→ **Task**
Each entry needs to be retyped exactly.

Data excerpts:
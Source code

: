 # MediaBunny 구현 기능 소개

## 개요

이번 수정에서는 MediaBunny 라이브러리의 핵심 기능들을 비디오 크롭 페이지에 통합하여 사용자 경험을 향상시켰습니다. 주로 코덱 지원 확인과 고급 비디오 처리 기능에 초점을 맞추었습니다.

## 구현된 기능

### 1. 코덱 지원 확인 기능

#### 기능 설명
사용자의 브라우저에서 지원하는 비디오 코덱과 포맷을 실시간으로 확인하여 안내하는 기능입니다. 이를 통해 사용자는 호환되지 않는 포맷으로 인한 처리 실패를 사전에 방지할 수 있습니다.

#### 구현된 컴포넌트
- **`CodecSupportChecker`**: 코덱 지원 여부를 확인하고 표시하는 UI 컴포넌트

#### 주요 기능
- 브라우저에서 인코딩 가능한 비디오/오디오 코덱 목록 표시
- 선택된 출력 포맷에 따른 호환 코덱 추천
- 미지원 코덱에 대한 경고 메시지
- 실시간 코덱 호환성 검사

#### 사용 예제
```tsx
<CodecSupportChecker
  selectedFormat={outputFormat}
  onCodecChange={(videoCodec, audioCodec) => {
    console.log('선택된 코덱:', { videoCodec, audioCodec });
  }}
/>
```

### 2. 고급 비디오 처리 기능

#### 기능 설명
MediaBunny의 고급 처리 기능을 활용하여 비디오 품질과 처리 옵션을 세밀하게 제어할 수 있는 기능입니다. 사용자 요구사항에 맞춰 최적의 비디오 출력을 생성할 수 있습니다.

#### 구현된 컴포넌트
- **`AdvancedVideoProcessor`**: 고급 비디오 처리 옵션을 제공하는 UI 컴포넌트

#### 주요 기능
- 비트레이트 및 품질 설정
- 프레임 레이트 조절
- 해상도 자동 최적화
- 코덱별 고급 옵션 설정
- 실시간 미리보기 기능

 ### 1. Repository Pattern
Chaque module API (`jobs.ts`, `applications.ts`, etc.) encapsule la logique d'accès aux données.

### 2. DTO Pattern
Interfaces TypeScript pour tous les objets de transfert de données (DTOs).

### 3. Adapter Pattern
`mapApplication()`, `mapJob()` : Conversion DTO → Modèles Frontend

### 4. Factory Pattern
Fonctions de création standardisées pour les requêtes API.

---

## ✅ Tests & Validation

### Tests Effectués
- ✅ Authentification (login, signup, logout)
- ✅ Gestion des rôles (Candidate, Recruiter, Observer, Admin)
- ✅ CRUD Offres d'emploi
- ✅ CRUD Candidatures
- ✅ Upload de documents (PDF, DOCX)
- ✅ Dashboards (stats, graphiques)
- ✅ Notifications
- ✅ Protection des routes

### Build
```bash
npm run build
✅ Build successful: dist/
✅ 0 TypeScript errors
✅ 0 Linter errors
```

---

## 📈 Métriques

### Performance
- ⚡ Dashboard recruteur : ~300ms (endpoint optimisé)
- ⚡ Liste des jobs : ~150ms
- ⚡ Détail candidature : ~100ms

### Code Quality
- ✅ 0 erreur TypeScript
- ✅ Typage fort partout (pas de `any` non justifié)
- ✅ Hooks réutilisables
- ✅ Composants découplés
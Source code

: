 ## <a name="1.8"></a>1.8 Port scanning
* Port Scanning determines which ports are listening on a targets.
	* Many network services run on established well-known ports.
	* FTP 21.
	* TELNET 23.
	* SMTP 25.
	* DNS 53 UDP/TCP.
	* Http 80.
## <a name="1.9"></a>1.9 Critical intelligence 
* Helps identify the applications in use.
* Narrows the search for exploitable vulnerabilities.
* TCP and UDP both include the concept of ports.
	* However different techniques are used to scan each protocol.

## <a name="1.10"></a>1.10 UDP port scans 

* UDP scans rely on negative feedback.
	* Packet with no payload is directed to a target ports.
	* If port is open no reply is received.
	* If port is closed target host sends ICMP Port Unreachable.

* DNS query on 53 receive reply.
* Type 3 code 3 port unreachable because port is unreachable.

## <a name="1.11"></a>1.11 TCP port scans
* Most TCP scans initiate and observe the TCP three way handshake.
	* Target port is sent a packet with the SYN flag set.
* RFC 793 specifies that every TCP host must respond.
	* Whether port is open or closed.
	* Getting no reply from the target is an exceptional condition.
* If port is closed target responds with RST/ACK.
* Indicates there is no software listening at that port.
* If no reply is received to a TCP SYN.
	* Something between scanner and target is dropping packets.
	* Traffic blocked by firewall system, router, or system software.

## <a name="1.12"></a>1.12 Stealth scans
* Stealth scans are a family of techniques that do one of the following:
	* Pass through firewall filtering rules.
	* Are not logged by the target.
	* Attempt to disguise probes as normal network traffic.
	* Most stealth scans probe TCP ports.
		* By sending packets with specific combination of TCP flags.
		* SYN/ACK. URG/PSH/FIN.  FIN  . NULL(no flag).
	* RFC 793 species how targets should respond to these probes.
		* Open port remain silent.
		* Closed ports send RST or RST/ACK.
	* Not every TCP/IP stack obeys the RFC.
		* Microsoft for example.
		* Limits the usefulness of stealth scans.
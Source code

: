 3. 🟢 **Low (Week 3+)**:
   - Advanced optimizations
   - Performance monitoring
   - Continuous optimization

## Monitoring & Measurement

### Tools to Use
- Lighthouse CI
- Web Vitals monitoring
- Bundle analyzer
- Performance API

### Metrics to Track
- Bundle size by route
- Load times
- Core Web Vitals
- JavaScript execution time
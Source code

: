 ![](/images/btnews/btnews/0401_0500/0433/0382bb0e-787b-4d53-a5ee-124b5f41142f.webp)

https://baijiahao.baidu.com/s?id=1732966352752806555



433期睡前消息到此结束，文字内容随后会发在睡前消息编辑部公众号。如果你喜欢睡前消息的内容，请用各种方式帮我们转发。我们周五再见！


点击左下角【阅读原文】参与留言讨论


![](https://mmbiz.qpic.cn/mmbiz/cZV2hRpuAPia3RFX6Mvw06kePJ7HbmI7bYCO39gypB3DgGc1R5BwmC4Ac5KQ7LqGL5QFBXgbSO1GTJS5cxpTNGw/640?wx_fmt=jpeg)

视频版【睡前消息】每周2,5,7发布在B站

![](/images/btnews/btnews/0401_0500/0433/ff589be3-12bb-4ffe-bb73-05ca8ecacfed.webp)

→ **Task answer**
Source code

: # MediaBunny 구현 기능 소개

## 개요

이번 수정에서는 MediaBunny 라이브러리의 핵심 기능들을 비디오 크롭 페이지에 통합하여 사용자 경험을 향상시켰습니다. 주로 코덱 지원 확인과 고급 비디오 처리 기능에 초점을 맞추었습니다.

## 구현된 기능

### 1. 코덱 지원 확인 기능

#### 기능 설명
사용자의 브라우저에서 지원하는 비디오 코덱과 포맷을 실시간으로 확인하여 안내하는 기능입니다. 이를 통해 사용자는 호환되지 않는 포맷으로 인한 처리 실패를 사전에 방지할 수 있습니다.

#### 구현된 컴포넌트
- **`CodecSupportChecker`**: 코덱 지원 여부를 확인하고 표시하는 UI 컴포넌트

#### 주요 기능
- 브라우저에서 인코딩 가능한 비디오/오디오 코덱 목록 표시
- 선택된 출력 포맷에 따른 호환 코덱 추천
- 미지원 코덱에 대한 경고 메시지
- 실시간 코덱 호환성 검사

#### 사용 예제
```tsx
<CodecSupportChecker
  selectedFormat={outputFormat}
  onCodecChange={(videoCodec, audioCodec) => {
    console.log('선택된 코덱:', { videoCodec, audioCodec });
  }}
/>
```

### 2. 고급 비디오 처리 기능

#### 기능 설명
MediaBunny의 고급 처리 기능을 활용하여 비디오 품질과 처리 옵션을 세밀하게 제어할 수 있는 기능입니다. 사용자 요구사항에 맞춰 최적의 비디오 출력을 생성할 수 있습니다.

#### 구현된 컴포넌트
- **`AdvancedVideoProcessor`**: 고급 비디오 처리 옵션을 제공하는 UI 컴포넌트

#### 주요 기능
- 비트레이트 및 품질 설정
- 프레임 레이트 조절
- 해상도 자동 최적화
- 코덱별 고급 옵션 설정
- 실시간 미리보기 기능

 ### 1. Repository Pattern
Chaque module API (`jobs.ts`, `applications.ts`, etc.) encapsule la logique d'accès aux données.

### 2. DTO Pattern
Interfaces TypeScript pour tous les objets de transfert de données (DTOs).

### 3. Adapter Pattern
`mapApplication()`, `mapJob()` : Conversion DTO → Modèles Frontend

### 4. Factory Pattern
Fonctions de création standardisées pour les requêtes API.

---

## ✅ Tests & Validation

### Tests Effectués
- ✅ Authentification (login, signup, logout)
- ✅ Gestion des rôles (Candidate, Recruiter, Observer, Admin)
- ✅ CRUD Offres d'emploi
- ✅ CRUD Candidatures
- ✅ Upload de documents (PDF, DOCX)
- ✅ Dashboards (stats, graphiques)
- ✅ Notifications
- ✅ Protection des routes

### Build
```bash
npm run build
✅ Build successful: dist/
✅ 0 TypeScript errors
✅ 0 Linter errors
```

---

## 📈 Métriques

### Performance
- ⚡ Dashboard recruteur : ~300ms (endpoint optimisé)
- ⚡ Liste des jobs : ~150ms
- ⚡ Détail candidature : ~100ms

### Code Quality
- ✅ 0 erreur TypeScript
- ✅ Typage fort partout (pas de `any` non justifié)
- ✅ Hooks réutilisables
- ✅ Composants découplés
Source code

: ## <a name="1.8"></a>1.8 Port scanning
* Port Scanning determines which ports are listening on a targets.
	* Many network services run on established well-known ports.
	* FTP 21.
	* TELNET 23.
	* SMTP 25.
	* DNS 53 UDP/TCP.
	* Http 80.
## <a name="1.9"></a>1.9 Critical intelligence 
* Helps identify the applications in use.
* Narrows the search for exploitable vulnerabilities.
* TCP and UDP both include the concept of ports.
	* However different techniques are used to scan each protocol.

## <a name="1.10"></a>1.10 UDP port scans 

* UDP scans rely on negative feedback.
	* Packet with no payload is directed to a target ports.
	* If port is open no reply is received.
	* If port is closed target host sends ICMP Port Unreachable.

* DNS query on 53 receive reply.
* Type 3 code 3 port unreachable because port is unreachable.

## <a name="1.11"></a>1.11 TCP port scans
* Most TCP scans initiate and observe the TCP three way handshake.
	* Target port is sent a packet with the SYN flag set.
* RFC 793 specifies that every TCP host must respond.
	* Whether port is open or closed.
	* Getting no reply from the target is an exceptional condition.
* If port is closed target responds with RST/ACK.
* Indicates there is no software listening at that port.
* If no reply is received to a TCP SYN.
	* Something between scanner and target is dropping packets.
	* Traffic blocked by firewall system, router, or system software.

## <a name="1.12"></a>1.12 Stealth scans
* Stealth scans are a family of techniques that do one of the following:
	* Pass through firewall filtering rules.
	* Are not logged by the target.
	* Attempt to disguise probes as normal network traffic.
	* Most stealth scans probe TCP ports.
		* By sending packets with specific combination of TCP flags.
		* SYN/ACK. URG/PSH/FIN.  FIN  . NULL(no flag).
	* RFC 793 species how targets should respond to these probes.
		* Open port remain silent.
		* Closed ports send RST or RST/ACK.
	* Not every TCP/IP stack obeys the RFC.
		* Microsoft for example.
		* Limits the usefulness of stealth scans.
Source code

: 3. 🟢 **Low (Week 3+)**:
   - Advanced optimizations
   - Performance monitoring
   - Continuous optimization

## Monitoring & Measurement

### Tools to Use
- Lighthouse CI
- Web Vitals monitoring
- Bundle analyzer
- Performance API

### Metrics to Track
- Bundle size by route
- Load times
- Core Web Vitals
- JavaScript execution time
Source code

: ![](/images/btnews/btnews/0401_0500/0433/0382bb0e-787b-4d53-a5ee-124b5f41142f.webp)

https://baijiahao.baidu.com/s?id=1732966352752806555



433期睡前消息到此结束，文字内容随后会发在睡前消息编辑部公众号。如果你喜欢睡前消息的内容，请用各种方式帮我们转发。我们周五再见！


点击左下角【阅读原文】参与留言讨论


![](https://mmbiz.qpic.cn/mmbiz/cZV2hRpuAPia3RFX6Mvw06kePJ7HbmI7bYCO39gypB3DgGc1R5BwmC4Ac5KQ7LqGL5QFBXgbSO1GTJS5cxpTNGw/640?wx_fmt=jpeg)

视频版【睡前消息】每周2,5,7发布在B站

![](/images/btnews/btnews/0401_0500/0433/ff589be3-12bb-4ffe-bb73-05ca8ecacfed.webp)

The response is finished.